If I had to bet, I would bet that the proposed Republican tax reform bill does not get passed, that it never actually makes it into law. However, I also know I am not very good at predicting the political future, so let me put in my two cents' worth about the tax reform proposal ... what it proposes, and whether it's fair or not. My information about the proposal comes from U.S. News, which I assume is accurate but not necessarily comprehensive.
First of all I agree that the tax code ought to be simplified. Does this proposal accomplish that? Well, it reduces the tax brackets from seven to four; it raises the standard deduction so more people will be able to file without having to itemize deductions. Perhaps it's a small step in the right direction. But it FALLS SHORT in accomplishing a true simplification that would allow the majority of people to understand the code and do their own taxes.
The most-advertised change is the lowering of the business tax from 35% to 20%. People will argue all day long about whether or not this is a good thing. Proponents say it will spur investment, jobs and income. Opponents argue that it will add to the federal deficit and that most of the benefits will go to the rich. The truth is, NOBODY KNOWS what the effects will be. So it's hard to say whether this is fair or not.
The current seven tax brackets will be reduced to four, ranging from 12% to 39.6%. The highest rate has not been reduced. So ... FAIR.
Certain deductions are capped. The mortgage deduction is currently capped at $1 million. In other words, mortgage interest is tax deductible up to the interest paid on a $1 million loan. The proposal calls for lowering the cap to $500,000. Despite howls of protest from the real-estate industry, this only seems FAIR to me. I think it's a good idea for the federal government to encourage home ownership, because it is generally considered a social good. But come on. There should be a reasonable limit on how much the rest of us subsidize people buying million-dollar-plus McMansions, don't you think?.

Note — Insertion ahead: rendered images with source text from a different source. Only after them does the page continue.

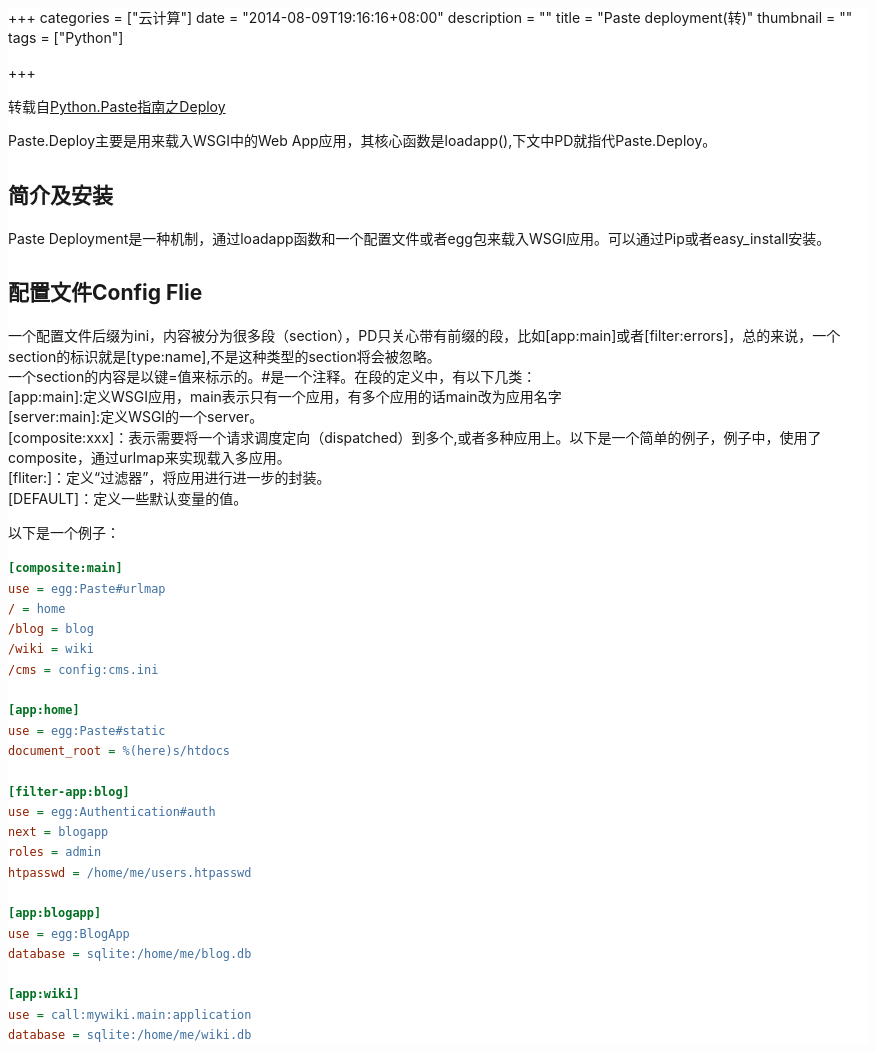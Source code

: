 +++
categories = ["云计算"]
date = "2014-08-09T19:16:16+08:00"
description = ""
title = "Paste deployment(转)"
thumbnail = ""
tags = ["Python"]

+++



转载自[Python.Paste指南之Deploy](http://blog.csdn.net/ztejiagn/article/details/8722765)

Paste.Deploy主要是用来载入WSGI中的Web App应用，其核心函数是loadapp(),下文中PD就指代Paste.Deploy。



## 简介及安装

Paste Deployment是一种机制，通过loadapp函数和一个配置文件或者egg包来载入WSGI应用。可以通过Pip或者easy_install安装。

## 配置文件Config Flie

一个配置文件后缀为ini，内容被分为很多段（section），PD只关心带有前缀的段，比如[app:main]或者[filter:errors]，总的来说，一个section的标识就是[type:name],不是这种类型的section将会被忽略。<br/>
一个section的内容是以键=值来标示的。#是一个注释。在段的定义中，有以下几类：<br/>
\[app:main]:定义WSGI应用，main表示只有一个应用，有多个应用的话main改为应用名字<br/>
\[server:main]:定义WSGI的一个server。<br/>
\[composite:xxx]：表示需要将一个请求调度定向（dispatched）到多个,或者多种应用上。以下是一个简单的例子，例子中，使用了composite，通过urlmap来实现载入多应用。<br/>
\[fliter:]：定义“过滤器”，将应用进行进一步的封装。<br/>
\[DEFAULT]：定义一些默认变量的值。

以下是一个例子：

```ini
[composite:main]
use = egg:Paste#urlmap
/ = home
/blog = blog
/wiki = wiki
/cms = config:cms.ini

[app:home]
use = egg:Paste#static
document_root = %(here)s/htdocs

[filter-app:blog]
use = egg:Authentication#auth
next = blogapp
roles = admin
htpasswd = /home/me/users.htpasswd

[app:blogapp]
use = egg:BlogApp
database = sqlite:/home/me/blog.db

[app:wiki]
use = call:mywiki.main:application
database = sqlite:/home/me/wiki.db
```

The other cap is for state and local property tax. Currently, all real-estate tax is exempt from federal income tax. The proposal calls for a cap at $10,000. In effect, this increases taxes on people living in wealthy areas, who benefit from the extra services their $10,000-plus property taxes pay for. Again, I think we should subsidize local governments, particularly local school systems. But there's no reason why regular people should subsidize other people's $10,000-plus luxuries. So ... FAIR.
The Republican tax plan would eliminate the tax credit for buying electric vehicles. FAIR, BUT NOT SMART. It would eliminate deductions for state and local income taxes, casualty losses, medical expenses (currently deductible at over 10% of income); alimony payments and moving expenses necessary for a job. To compensate the Republican bill would almost double the standard deduction from $12,700 to $24,000 for a married couple and from $6,350 to $12,000 for single filers. It would also increase the child deduction from $1000 to $1600, but eliminate the personal exemption. On balance this would benefit families and punish single people, but the effects would be minimal. So all this pretty much comes out in the wash, and simplifies the tax code. FAIR.

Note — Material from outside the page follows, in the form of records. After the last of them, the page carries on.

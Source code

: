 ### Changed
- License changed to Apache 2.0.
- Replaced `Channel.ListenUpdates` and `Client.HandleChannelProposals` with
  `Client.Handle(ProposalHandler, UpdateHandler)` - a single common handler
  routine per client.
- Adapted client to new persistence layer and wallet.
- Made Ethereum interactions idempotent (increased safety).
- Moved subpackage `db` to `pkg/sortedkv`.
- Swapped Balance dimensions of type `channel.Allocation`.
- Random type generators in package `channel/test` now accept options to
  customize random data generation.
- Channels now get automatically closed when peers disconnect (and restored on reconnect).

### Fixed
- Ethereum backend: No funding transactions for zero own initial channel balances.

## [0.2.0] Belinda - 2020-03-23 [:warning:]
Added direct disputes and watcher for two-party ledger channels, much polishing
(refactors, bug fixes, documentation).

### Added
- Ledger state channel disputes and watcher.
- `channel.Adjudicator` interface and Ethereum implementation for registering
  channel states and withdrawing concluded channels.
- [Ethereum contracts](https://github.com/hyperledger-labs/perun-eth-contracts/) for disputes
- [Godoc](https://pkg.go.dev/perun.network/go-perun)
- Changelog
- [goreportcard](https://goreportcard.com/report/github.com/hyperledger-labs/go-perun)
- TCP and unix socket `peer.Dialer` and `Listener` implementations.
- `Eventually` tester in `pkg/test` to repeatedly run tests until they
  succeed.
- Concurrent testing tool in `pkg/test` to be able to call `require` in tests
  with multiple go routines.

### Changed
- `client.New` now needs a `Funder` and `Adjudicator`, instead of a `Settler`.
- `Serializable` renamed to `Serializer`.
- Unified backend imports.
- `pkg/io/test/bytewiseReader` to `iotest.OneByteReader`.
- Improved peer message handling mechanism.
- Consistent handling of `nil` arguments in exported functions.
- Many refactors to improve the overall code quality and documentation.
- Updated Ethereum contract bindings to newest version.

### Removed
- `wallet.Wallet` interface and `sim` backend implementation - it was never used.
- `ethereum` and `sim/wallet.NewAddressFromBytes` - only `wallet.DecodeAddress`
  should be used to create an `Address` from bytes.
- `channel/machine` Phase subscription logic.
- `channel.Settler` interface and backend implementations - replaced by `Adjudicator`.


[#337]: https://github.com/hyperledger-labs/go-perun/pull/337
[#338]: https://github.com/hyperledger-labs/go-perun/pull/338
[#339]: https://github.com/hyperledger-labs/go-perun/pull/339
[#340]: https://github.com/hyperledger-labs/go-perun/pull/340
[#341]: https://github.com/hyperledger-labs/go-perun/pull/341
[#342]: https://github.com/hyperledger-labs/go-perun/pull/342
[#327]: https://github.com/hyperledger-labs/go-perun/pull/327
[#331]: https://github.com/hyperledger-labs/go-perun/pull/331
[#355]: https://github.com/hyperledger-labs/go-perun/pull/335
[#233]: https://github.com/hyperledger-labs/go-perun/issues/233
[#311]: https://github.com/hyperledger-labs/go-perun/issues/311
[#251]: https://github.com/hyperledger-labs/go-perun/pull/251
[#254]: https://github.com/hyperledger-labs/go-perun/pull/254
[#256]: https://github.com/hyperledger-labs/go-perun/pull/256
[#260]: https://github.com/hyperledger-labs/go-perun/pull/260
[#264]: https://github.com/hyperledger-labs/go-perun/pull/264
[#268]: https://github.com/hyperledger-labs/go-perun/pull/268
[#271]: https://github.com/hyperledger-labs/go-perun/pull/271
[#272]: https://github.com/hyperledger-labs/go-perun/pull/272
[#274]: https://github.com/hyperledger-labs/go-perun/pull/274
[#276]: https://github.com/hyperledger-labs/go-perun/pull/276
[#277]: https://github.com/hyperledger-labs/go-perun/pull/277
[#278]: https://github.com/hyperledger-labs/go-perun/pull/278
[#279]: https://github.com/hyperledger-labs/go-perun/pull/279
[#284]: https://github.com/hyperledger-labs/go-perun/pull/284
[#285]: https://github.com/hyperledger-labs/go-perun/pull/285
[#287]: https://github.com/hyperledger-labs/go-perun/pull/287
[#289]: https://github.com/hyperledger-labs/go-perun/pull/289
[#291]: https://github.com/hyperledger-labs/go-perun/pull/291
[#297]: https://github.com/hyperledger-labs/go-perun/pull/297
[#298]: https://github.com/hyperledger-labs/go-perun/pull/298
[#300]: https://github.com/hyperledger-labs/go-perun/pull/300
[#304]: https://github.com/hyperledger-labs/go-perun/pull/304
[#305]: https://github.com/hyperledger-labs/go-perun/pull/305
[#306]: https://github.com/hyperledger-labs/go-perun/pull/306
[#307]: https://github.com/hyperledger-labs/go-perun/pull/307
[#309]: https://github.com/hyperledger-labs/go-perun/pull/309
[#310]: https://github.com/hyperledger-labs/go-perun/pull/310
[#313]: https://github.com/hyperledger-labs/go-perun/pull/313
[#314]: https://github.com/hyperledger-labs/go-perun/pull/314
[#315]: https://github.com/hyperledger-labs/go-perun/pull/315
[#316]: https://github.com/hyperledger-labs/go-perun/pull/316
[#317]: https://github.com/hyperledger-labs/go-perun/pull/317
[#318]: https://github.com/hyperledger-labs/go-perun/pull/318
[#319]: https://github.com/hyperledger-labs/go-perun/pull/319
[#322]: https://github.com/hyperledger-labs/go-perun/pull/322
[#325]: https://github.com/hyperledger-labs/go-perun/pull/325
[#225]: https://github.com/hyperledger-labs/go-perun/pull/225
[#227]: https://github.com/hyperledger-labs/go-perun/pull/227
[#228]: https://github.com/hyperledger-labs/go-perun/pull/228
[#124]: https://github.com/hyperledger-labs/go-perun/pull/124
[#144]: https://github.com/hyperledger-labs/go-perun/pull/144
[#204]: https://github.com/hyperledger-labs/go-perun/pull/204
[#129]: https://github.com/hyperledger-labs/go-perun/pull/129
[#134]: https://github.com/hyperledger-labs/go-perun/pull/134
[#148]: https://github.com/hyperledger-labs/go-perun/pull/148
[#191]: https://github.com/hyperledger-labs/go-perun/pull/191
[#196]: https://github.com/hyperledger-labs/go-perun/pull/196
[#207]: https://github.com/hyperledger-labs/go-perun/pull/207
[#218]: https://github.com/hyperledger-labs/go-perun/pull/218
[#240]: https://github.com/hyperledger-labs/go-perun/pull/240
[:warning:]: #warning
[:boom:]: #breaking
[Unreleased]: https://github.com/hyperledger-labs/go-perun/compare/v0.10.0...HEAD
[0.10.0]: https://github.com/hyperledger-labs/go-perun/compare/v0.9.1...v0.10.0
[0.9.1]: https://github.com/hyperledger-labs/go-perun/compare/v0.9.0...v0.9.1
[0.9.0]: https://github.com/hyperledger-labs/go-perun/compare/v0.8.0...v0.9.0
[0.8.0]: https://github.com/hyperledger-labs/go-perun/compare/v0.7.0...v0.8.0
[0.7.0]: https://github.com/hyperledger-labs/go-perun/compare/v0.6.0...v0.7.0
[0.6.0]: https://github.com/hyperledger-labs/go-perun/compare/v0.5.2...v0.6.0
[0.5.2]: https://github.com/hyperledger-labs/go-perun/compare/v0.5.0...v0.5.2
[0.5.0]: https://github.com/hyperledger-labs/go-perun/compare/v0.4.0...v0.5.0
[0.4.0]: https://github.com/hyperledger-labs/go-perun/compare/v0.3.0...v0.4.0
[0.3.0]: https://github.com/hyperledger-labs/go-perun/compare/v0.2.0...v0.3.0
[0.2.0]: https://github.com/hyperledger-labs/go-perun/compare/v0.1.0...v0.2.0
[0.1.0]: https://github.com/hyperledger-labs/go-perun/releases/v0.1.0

The plan would also eliminate the alternative minimum tax -- originally designed to make sure the very highest-income individuals pay at least some tax, even if they pile on the deductions and other tax dodges available to those with high incomes and high-priced accountants. But the AMT has morphed into a complicated add-on that now affects not just the super-rich, but also significant numbers of upper-middle-income filers. FAIR.
The plan would not eliminate the so-called carried interest clause, which offers select financial executives a huge tax break by classifying their income as capital gains instead of regular income, thus taxing it at a lower rate. Donald Trump railed against this tax break during the campaign -- as did Hillary Clinton and Bernie Sanders and virtually every other candidate. But despite the protests, this particular tax break for the favored few has not been eliminated. NOT FAIR.
The plan would also phase out the inheritance tax (or the death tax, in Republican parlance). Currently, estates worth over $5.5 million are subject to estate tax. Under this plan no estate tax would be levied on even the wealthiest of the wealthy. NOT FAIR.
One last thing. There was talk of putting more severe caps on the amounts people could put into their 401K accounts. This element was dropped. So workers will still be able to deposit up to $18,000 in a 401K account. Yet people who do not work for a big corporation, who do not have a 401K, and instead rely on an IRA, are limited to a $5,500 contribution (or $6,500 if you're over 50). In my opinion, everyone should have the same caps on their contributions. Everyone should be treated equally. So ... UNFAIR.
As I said, I do not know if this is a comprehensive look at the new tax plan, but it covers the basics. Some good things; some bad things. But is it progress? The beat goes on.